O cientista russo Matveiev definiu o treinamento desportivo como
“A forma fundamental de preparação baseada em exercícios sistemáticos
representando um processo organizado pedagogicamente com o objetivo de
direcionar a evolução do desportista.”
Já Tudor O.
Bompa, romeno considerado por muitos como o pai da periodização, define
o treinamento como “Uma atividade sistemática de longa duração,
graduada de forma progressiva a nível individual, cujo objetivo é
preparar as funções humanas, psicológicas e fisiológicas para poder
superar as tarefas mais exigentes.”
Ora, então o
treinamento existe porque fisiologicamente é impossível se manter em
forma por muito tempo e este é dividido em períodos para que o atleta se
desenvolva mais e mais a cada ano!
O treinamento deverá ter várias etapas e respeitar alguns princípios.
Um artigo do Mestre Ricardo Lussac que teve como base para seu estudo
ninguém menos que Manoel Tubino e inovações de Estélio Dantas, além de
outras referências, trata de forma muito interessante desse assunto.
Apresento a vocês um resumo adaptado por mim destes princípios, que acredito já serem conhecidos:
· Princípio da individualidade biológica - respeita a individualidade sem violar as limitações de cada atleta;
· Princípio da adaptação - o treinamento deve ter sempre novos estímulos;
·
Princípio da sobrecarga - utilizada com bom senso a sobrecarga serve
para levar o atleta a um novo e mais elevado patamar de tolerância às
cargas de treinamento;
· Princípio da interdependência
volume/ intensidade - está intimamente ligado ao principio da
sobrecarga, pois o aumento das cargas está ligada a melhoria da
performance,
· Princípio da continuidade - a continuidade possibilitará que o treinamento seja realizado em todas as suas etapas;
· Princípio da especificidade - está ligado diretamente aos gestos específicos da uma modalidade;
·
Principio da variabilidade - tem relação com a idéia do Treinamento
Total, ou seja, o mais variado possível objetivando um aperfeiçoamento
global do atleta;
· Princípio da saúde - será que os
treinamentos que visam a performance seguem os princípios da saúde? Será
que o bem estar e o prazer conseguem ter prioridade em detrimento dos
resultados nos desempenhos atléticos?
· Princípio da
inter-relação dos princípios - somente através de um conhecimento de
todos esses princípios podemos realizar um treinamento ideal e eficaz.

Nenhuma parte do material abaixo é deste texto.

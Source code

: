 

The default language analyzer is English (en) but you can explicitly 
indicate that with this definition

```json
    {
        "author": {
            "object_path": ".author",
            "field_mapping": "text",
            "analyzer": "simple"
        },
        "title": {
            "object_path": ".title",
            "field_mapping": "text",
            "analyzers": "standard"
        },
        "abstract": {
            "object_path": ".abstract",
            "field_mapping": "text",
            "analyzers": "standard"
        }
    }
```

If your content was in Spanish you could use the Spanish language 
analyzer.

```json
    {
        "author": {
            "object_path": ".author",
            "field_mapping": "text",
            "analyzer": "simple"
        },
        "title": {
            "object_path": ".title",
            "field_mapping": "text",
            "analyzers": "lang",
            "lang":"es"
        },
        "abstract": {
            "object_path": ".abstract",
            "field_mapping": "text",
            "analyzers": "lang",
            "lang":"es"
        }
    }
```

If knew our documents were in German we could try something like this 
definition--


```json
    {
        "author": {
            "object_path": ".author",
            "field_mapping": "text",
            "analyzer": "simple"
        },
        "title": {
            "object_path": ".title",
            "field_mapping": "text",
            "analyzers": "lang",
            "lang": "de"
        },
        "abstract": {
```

Podemos perceber que graças ao avanço tecnológico e científico, o
treinador pode lançar mão de vários estudos, artigos e livros e, com
base nesses, ainda utilizar como parâmetro, uma infinidade de testes
para determinar níveis de esforço, de carga, definir o repouso, enfim,
ferramentas que podem auxiliar na construção de uma boa periodização
que, além do monitoramento do treinamento, poderá auxiliar também, a
equipe multidisciplinar, quando falamos em alto rendimento ou em
amadores exigentes e disciplinados.
Isso vale para qualquer esporte!
Porém, para se definir se um ciclista está bem treinado, alguns pontos devem ser observados.
Em primeiro lugar deve-se ter em mente que o ciclismo é um esporte
tático e de equipe, então... O bom ciclista será aquele que cumprir sua
função tática dentro da equipe e isso nem sempre tem a ver com
resultados em testes.
· O bom atleta antes de
tudo é aquele que pouco se machuca e pouco adoece, pois, só assim,
conseguirá cumprir todas as etapas do treinamento e logo, atingirá uma
melhor condição física;
· O ciclista que está no peso ideal para suas características conseguirá ser mais útil dentro da equipe;
·
A maneira que o atleta encara os desafios e possíveis adversidades,
dentro e fora da equipe, também é muito importante para que este possa
ser realmente útil na equipe.
Possivelmente, este será
um ciclista sempre motivado e contribuirá para que os colegas se
mantenham também focados no objetivo comum a todos os integrantes;
· Ter espírito de equipe é fundamental, pois, no ciclismo assim como no futebol, a vitória de um será a vitória do time!